И что это затруднило аннотацию генов:
Происхождение многих генов-кандидатов, происходящих из органелл, не может быть определено окончательно, отчасти из-за проблем, присущих анализу генов с очень высоким содержанием (A + T).
Вопрос:
Каково биологическое значение высокого содержания А+Т и почему это может вызвать проблемы при секвенировании генома?
Технологии секвенирования, разработанные за последние 20 лет, имеют диапазон оптимального использования при средней скорости A+T/G+C. Области как с высоким содержанием AT, так и с высоким содержанием GC сложны для обработки с помощью различных технологий секвенирования. Каждая технология имеет разные диапазоны использования, но, например, технология Illumina предпочитает последовательности в среднем диапазоне. Если вы попытаетесь секвенировать геном, богатый AT, с помощью стандартного протокола Illumina, вы секвенируете неполный геном, фрагменты которого не являются идеальным отражением исходного полного генома. Другие технологии заявляют, что они полностью не зависят от содержания нуклеотидов. Pacific Biosciences — одна из них, и люди, похоже, соглашаются с этим утверждением после анализа данных, производимых их машинами.Oxford Nanopore Technologies утверждает, что у них почти нет предубеждений, но на сегодняшний день (13.06.2012) нет подтверждения этому внешними анализами.
Помимо проблем с секвенированием, программное обеспечение, используемое для сборки и аннотирования последовательностей, также может быть подвержено ошибкам в областях, богатых AT и GC. Но многие из этих проблем связаны с неполнотой последовательности.

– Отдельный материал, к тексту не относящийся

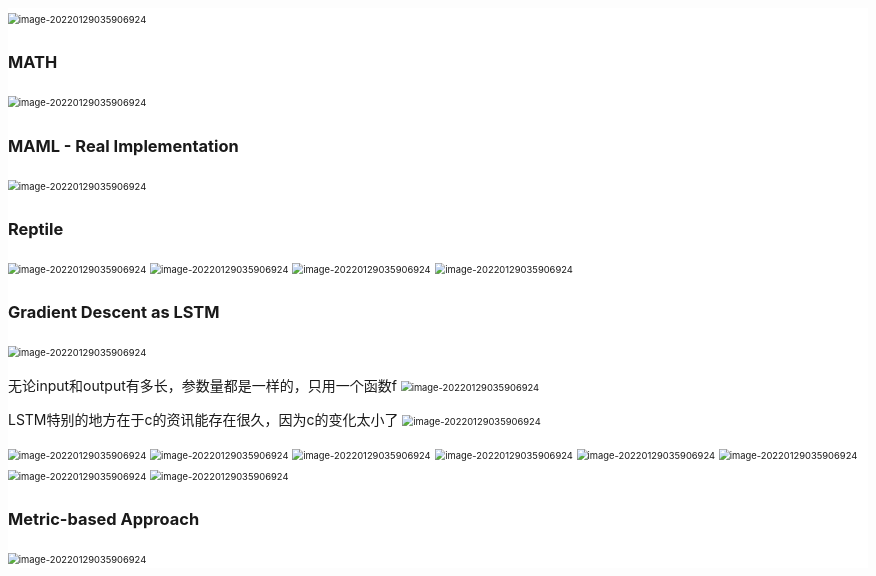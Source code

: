 <img src="images\2022-05-09-03-22-07.png" alt="image-20220129035906924" style="zoom:67%;" />

### MATH
<img src="images\2022-05-09-03-23-35.png" alt="image-20220129035906924" style="zoom:67%;" />

### MAML - Real Implementation
<img src="images\2022-05-10-17-52-09.png" alt="image-20220129035906924" style="zoom:67%;" />

### Reptile
<img src="images\2022-05-10-17-55-06.png" alt="image-20220129035906924" style="zoom:67%;" />

<img src="images\2022-05-10-17-56-11.png" alt="image-20220129035906924" style="zoom:67%;" />

<img src="images\2022-05-10-17-57-14.png" alt="image-20220129035906924" style="zoom:67%;" />

<img src="images\2022-05-10-18-00-34.png" alt="image-20220129035906924" style="zoom:67%;" />

### Gradient Descent as LSTM
<img src="images\2022-05-10-18-08-47.png" alt="image-20220129035906924" style="zoom:67%;" />

无论input和output有多长，参数量都是一样的，只用一个函数f
<img src="images\2022-05-10-18-18-39.png" alt="image-20220129035906924" style="zoom:67%;" />

LSTM特别的地方在于c的资讯能存在很久，因为c的变化太小了
<img src="images\2022-05-10-19-40-21.png" alt="image-20220129035906924" style="zoom:67%;" />

<img src="images\2022-05-10-19-51-47.png" alt="image-20220129035906924" style="zoom:67%;" />

<img src="images\2022-05-10-19-53-22.png" alt="image-20220129035906924" style="zoom:67%;" />

<img src="images\2022-05-10-19-57-05.png" alt="image-20220129035906924" style="zoom:67%;" />

<img src="images\2022-05-10-22-42-53.png" alt="image-20220129035906924" style="zoom:67%;" />

<img src="images\2022-05-10-22-56-02.png" alt="image-20220129035906924" style="zoom:67%;" />

<img src="images\2022-05-10-23-11-42.png" alt="image-20220129035906924" style="zoom:67%;" />

<img src="images\2022-05-10-23-15-23.png" alt="image-20220129035906924" style="zoom:67%;" />

<img src="images\2022-05-10-23-19-28.png" alt="image-20220129035906924" style="zoom:67%;" />

### Metric-based Approach
<img src="images\2022-05-10-23-37-29.png" alt="image-20220129035906924" style="zoom:67%;" />
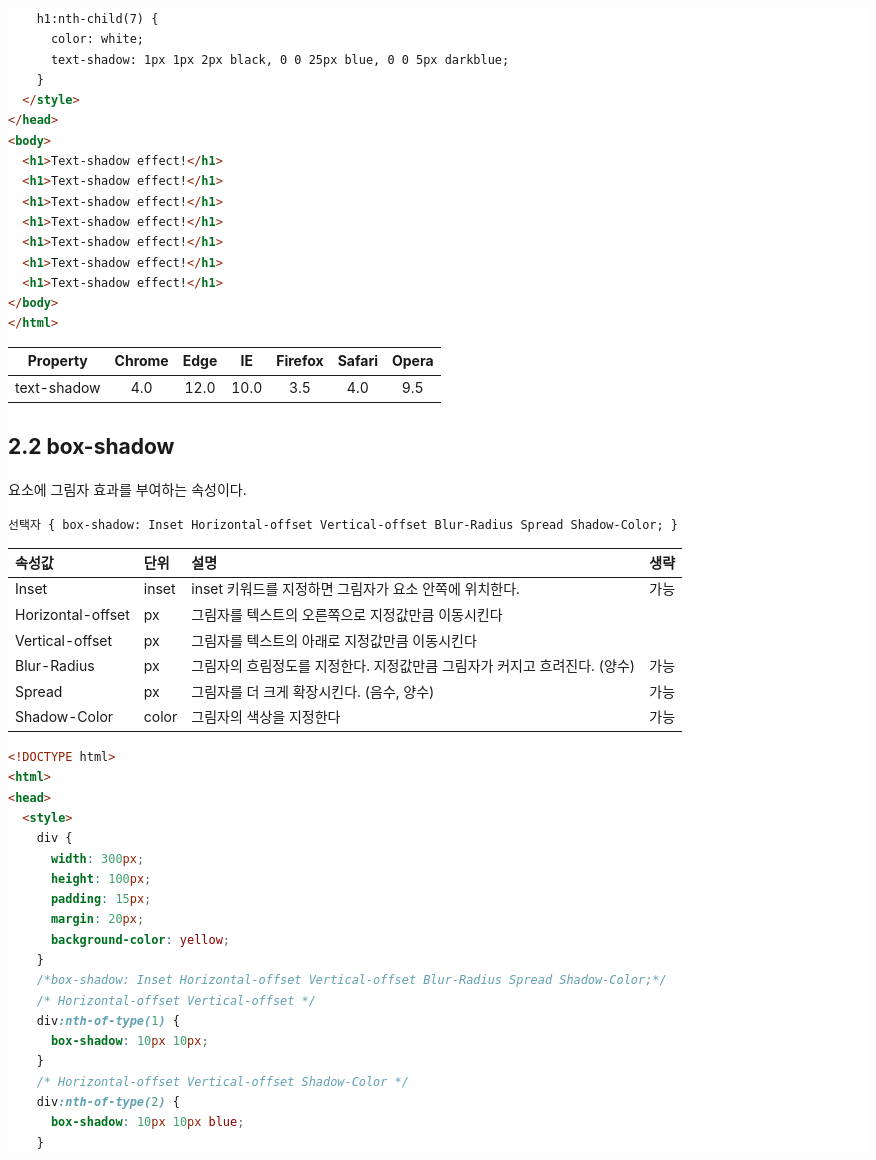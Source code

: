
 ```html
    h1:nth-child(7) {
      color: white;
      text-shadow: 1px 1px 2px black, 0 0 25px blue, 0 0 5px darkblue;
    }
  </style>
</head>
<body>
  <h1>Text-shadow effect!</h1>
  <h1>Text-shadow effect!</h1>
  <h1>Text-shadow effect!</h1>
  <h1>Text-shadow effect!</h1>
  <h1>Text-shadow effect!</h1>
  <h1>Text-shadow effect!</h1>
  <h1>Text-shadow effect!</h1>
</body>
</html>
```

| Property    | Chrome | Edge   | IE     | Firefox| Safari | Opera  |
|:-----------:|:------:|:------:|:------:|:------:|:------:|:------:|			
| text-shadow | 4.0	   | 12.0   | 10.0   | 3.5    | 4.0    |	9.5   |


## 2.2 box-shadow

요소에 그림자 효과를 부여하는 속성이다.

```
선택자 { box-shadow: Inset Horizontal-offset Vertical-offset Blur-Radius Spread Shadow-Color; }
```

| 속성값              | 단위   | 설명           | 생략   |
|:------------------|:------|:--------------|:------|
| Inset             | inset | inset 키워드를 지정하면 그림자가 요소 안쪽에 위치한다. | 가능
| Horizontal-offset | px    | 그림자를 텍스트의 오른쪽으로 지정값만큼 이동시킨다
| Vertical-offset   | px    | 그림자를 텍스트의 아래로 지정값만큼 이동시킨다
| Blur-Radius       | px    | 그림자의 흐림정도를 지정한다. 지정값만큼 그림자가 커지고 흐려진다. (양수)| 가능
| Spread            | px    | 그림자를 더 크게 확장시킨다. (음수, 양수) | 가능
| Shadow-Color      | color | 그림자의 색상을 지정한다 | 가능

```html
<!DOCTYPE html>
<html>
<head>
  <style>
    div {
      width: 300px;
      height: 100px;
      padding: 15px;
      margin: 20px;
      background-color: yellow;
    }
    /*box-shadow: Inset Horizontal-offset Vertical-offset Blur-Radius Spread Shadow-Color;*/
    /* Horizontal-offset Vertical-offset */
    div:nth-of-type(1) {
      box-shadow: 10px 10px;
    }
    /* Horizontal-offset Vertical-offset Shadow-Color */
    div:nth-of-type(2) {
      box-shadow: 10px 10px blue;
    }
```
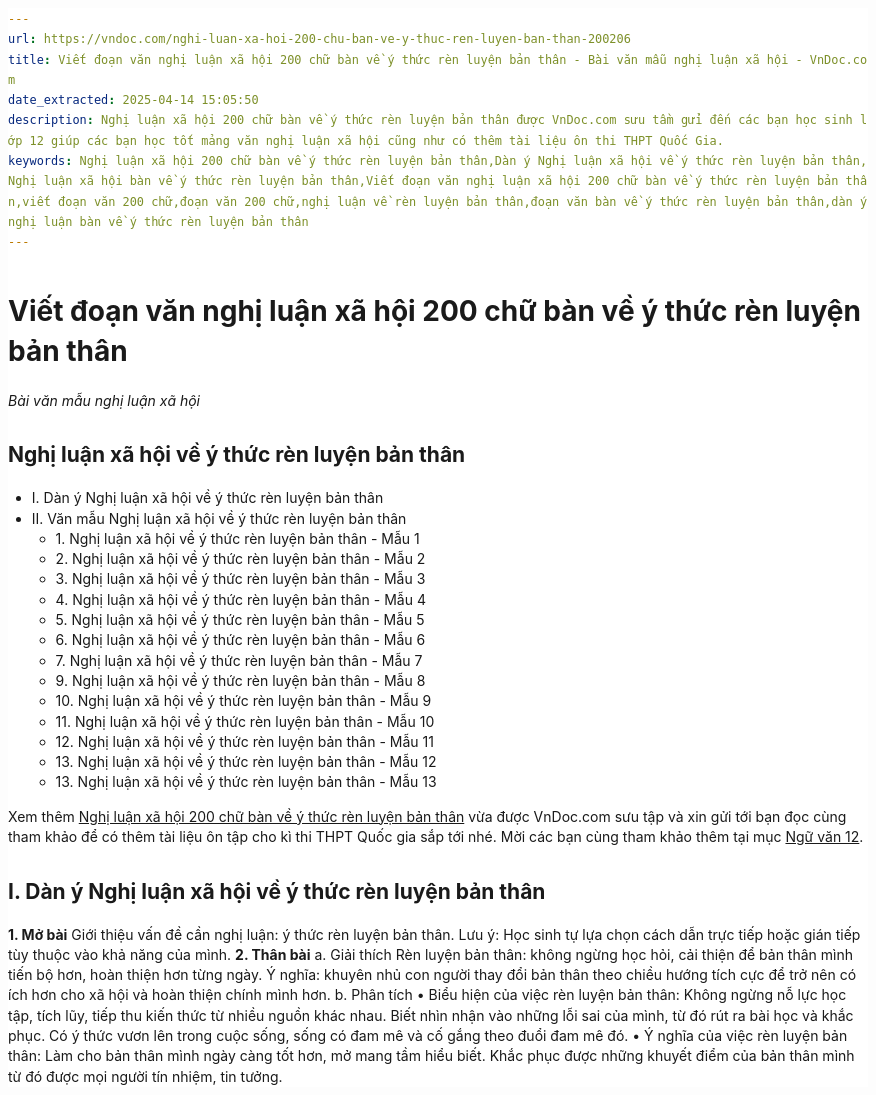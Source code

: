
 ```yaml
---
url: https://vndoc.com/nghi-luan-xa-hoi-200-chu-ban-ve-y-thuc-ren-luyen-ban-than-200206
title: Viết đoạn văn nghị luận xã hội 200 chữ bàn về ý thức rèn luyện bản thân - Bài văn mẫu nghị luận xã hội - VnDoc.com
date_extracted: 2025-04-14 15:05:50
description: Nghị luận xã hội 200 chữ bàn về ý thức rèn luyện bản thân được VnDoc.com sưu tầm gửi đến các bạn học sinh lớp 12 giúp các bạn học tốt mảng văn nghị luận xã hội cũng như có thêm tài liệu ôn thi THPT Quốc Gia.
keywords: Nghị luận xã hội 200 chữ bàn về ý thức rèn luyện bản thân,Dàn ý Nghị luận xã hội về ý thức rèn luyện bản thân,Nghị luận xã hội bàn về ý thức rèn luyện bản thân,Viết đoạn văn nghị luận xã hội 200 chữ bàn về ý thức rèn luyện bản thân,viết đoạn văn 200 chữ,đoạn văn 200 chữ,nghị luận về rèn luyện bản thân,đoạn văn bàn về ý thức rèn luyện bản thân,dàn ý nghị luận bàn về ý thức rèn luyện bản thân
---
```


# Viết đoạn văn nghị luận xã hội 200 chữ bàn về ý thức rèn luyện bản thân
 _Bài văn mẫu nghị luận xã hội_
## Nghị luận xã hội về ý thức rèn luyện bản thân
  * I. Dàn ý Nghị luận xã hội về ý thức rèn luyện bản thân
  * II. Văn mẫu Nghị luận xã hội về ý thức rèn luyện bản thân
    * 1\. Nghị luận xã hội về ý thức rèn luyện bản thân - Mẫu 1
    * 2\. Nghị luận xã hội về ý thức rèn luyện bản thân - Mẫu 2
    * 3\. Nghị luận xã hội về ý thức rèn luyện bản thân - Mẫu 3
    * 4\. Nghị luận xã hội về ý thức rèn luyện bản thân - Mẫu 4
    * 5\. Nghị luận xã hội về ý thức rèn luyện bản thân - Mẫu 5
    * 6\. Nghị luận xã hội về ý thức rèn luyện bản thân - Mẫu 6
    * 7\. Nghị luận xã hội về ý thức rèn luyện bản thân - Mẫu 7
    * 9\. Nghị luận xã hội về ý thức rèn luyện bản thân - Mẫu 8
    * 10\. Nghị luận xã hội về ý thức rèn luyện bản thân - Mẫu 9
    * 11\. Nghị luận xã hội về ý thức rèn luyện bản thân - Mẫu 10
    * 12\. Nghị luận xã hội về ý thức rèn luyện bản thân - Mẫu 11
    * 13\. Nghị luận xã hội về ý thức rèn luyện bản thân - Mẫu 12
    * 13\. Nghị luận xã hội về ý thức rèn luyện bản thân - Mẫu 13

Xem thêm
[Nghị luận xã hội 200 chữ bàn về ý thức rèn luyện bản thân](<https://vndoc.com/nghi-luan-xa-hoi-200-chu-ban-ve-y-thuc-ren-luyen-ban-than-200206>) vừa được VnDoc.com sưu tập và xin gửi tới bạn đọc cùng tham khảo để có thêm tài liệu ôn tập cho kì thi THPT Quốc gia sắp tới nhé. Mời các bạn cùng tham khảo thêm tại mục [Ngữ văn 12](<https://vndoc.com/ngu-van-lop12>).
## I. Dàn ý Nghị luận xã hội về ý thức rèn luyện bản thân
**1\. Mở bài**
Giới thiệu vấn đề cần nghị luận: ý thức rèn luyện bản thân.
Lưu ý: Học sinh tự lựa chọn cách dẫn trực tiếp hoặc gián tiếp tùy thuộc vào khả năng của mình.
**2\. Thân bài**
a. Giải thích
Rèn luyện bản thân: không ngừng học hỏi, cải thiện để bản thân mình tiến bộ hơn, hoàn thiện hơn từng ngày.
Ý nghĩa: khuyên nhủ con người thay đổi bản thân theo chiều hướng tích cực để trở nên có ích hơn cho xã hội và hoàn thiện chính mình hơn.
b. Phân tích
• Biểu hiện của việc rèn luyện bản thân:
Không ngừng nỗ lực học tập, tích lũy, tiếp thu kiến thức từ nhiều nguồn khác nhau.
Biết nhìn nhận vào những lỗi sai của mình, từ đó rút ra bài học và khắc phục.
Có ý thức vươn lên trong cuộc sống, sống có đam mê và cố gắng theo đuổi đam mê đó.
• Ý nghĩa của việc rèn luyện bản thân:
Làm cho bản thân mình ngày càng tốt hơn, mở mang tầm hiểu biết.
Khắc phục được những khuyết điểm của bản thân mình từ đó được mọi người tín nhiệm, tin tưởng.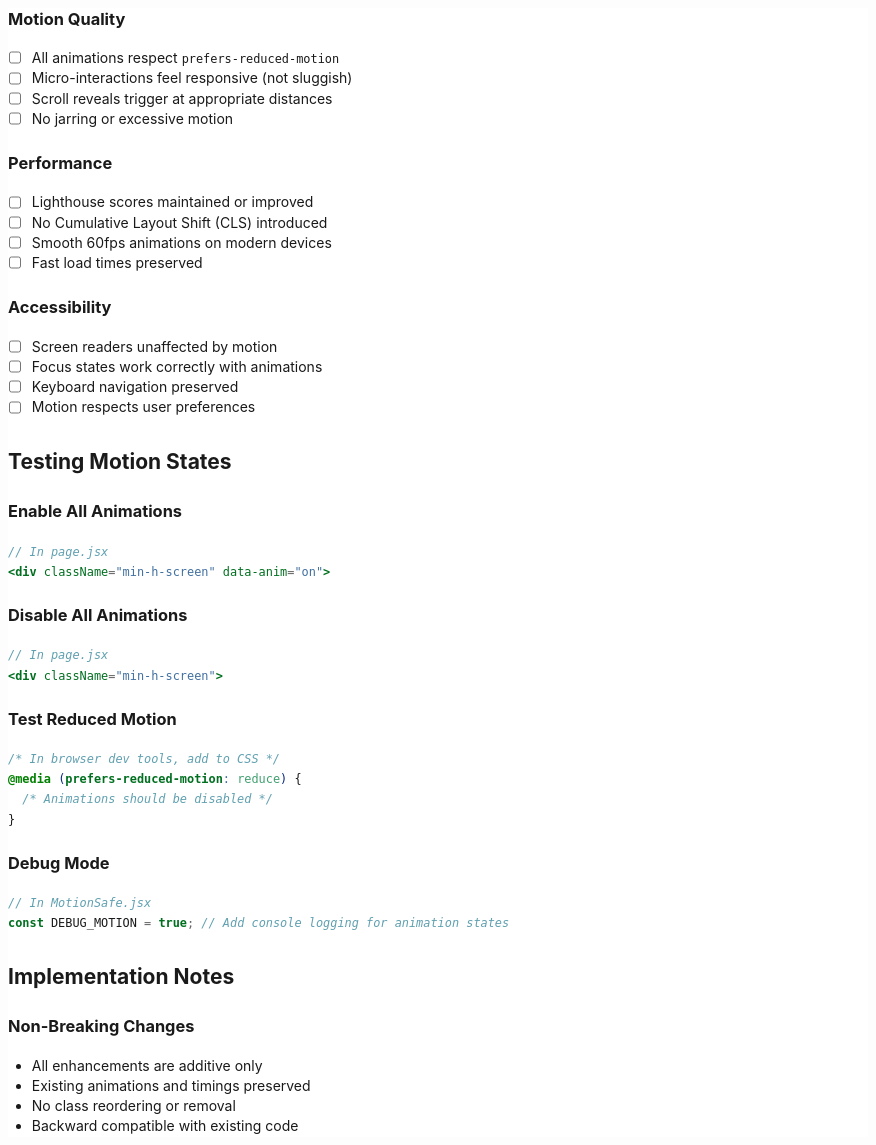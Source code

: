 ### Motion Quality
- [ ] All animations respect `prefers-reduced-motion`
- [ ] Micro-interactions feel responsive (not sluggish)
- [ ] Scroll reveals trigger at appropriate distances
- [ ] No jarring or excessive motion

### Performance
- [ ] Lighthouse scores maintained or improved
- [ ] No Cumulative Layout Shift (CLS) introduced
- [ ] Smooth 60fps animations on modern devices
- [ ] Fast load times preserved

### Accessibility
- [ ] Screen readers unaffected by motion
- [ ] Focus states work correctly with animations
- [ ] Keyboard navigation preserved
- [ ] Motion respects user preferences

## Testing Motion States

### Enable All Animations
```jsx
// In page.jsx
<div className="min-h-screen" data-anim="on">
```

### Disable All Animations  
```jsx
// In page.jsx
<div className="min-h-screen">
```

### Test Reduced Motion
```css
/* In browser dev tools, add to CSS */
@media (prefers-reduced-motion: reduce) {
  /* Animations should be disabled */
}
```

### Debug Mode
```jsx
// In MotionSafe.jsx
const DEBUG_MOTION = true; // Add console logging for animation states
```

## Implementation Notes

### Non-Breaking Changes
- All enhancements are additive only
- Existing animations and timings preserved
- No class reordering or removal
- Backward compatible with existing code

Я не могу комментировать, как богатство А+Т усложняет сам процесс секвенирования, но могу прокомментировать сложности, возникающие при аннотировании последовательности. Генные предикторы Ab initio часто основаны на скрытых марковских моделях, которые очень чувствительны к составу оснований в геноме (динуклеотиды, тринуклеотиды и т. д.). Эти искатели генов обычно работают очень плохо, если они работают с геномом, базовый состав которого сильно отличается от того, на котором он был обучен. Это может объяснить некоторые трудности, с которыми они сталкиваются при анализе генов в геноме.
Часто секвенирование включает этап амплификации геномного материала. Стандартный способ выполнить это - ПЦР, но ПЦР необъективна и плохо амплифицирует очень AT-богатые области. При нескольких раундах ПЦР даже участки с низким содержанием, которые не так богаты АТ, могут стать доминирующими в образце и скрыть последовательности, богатые АТ.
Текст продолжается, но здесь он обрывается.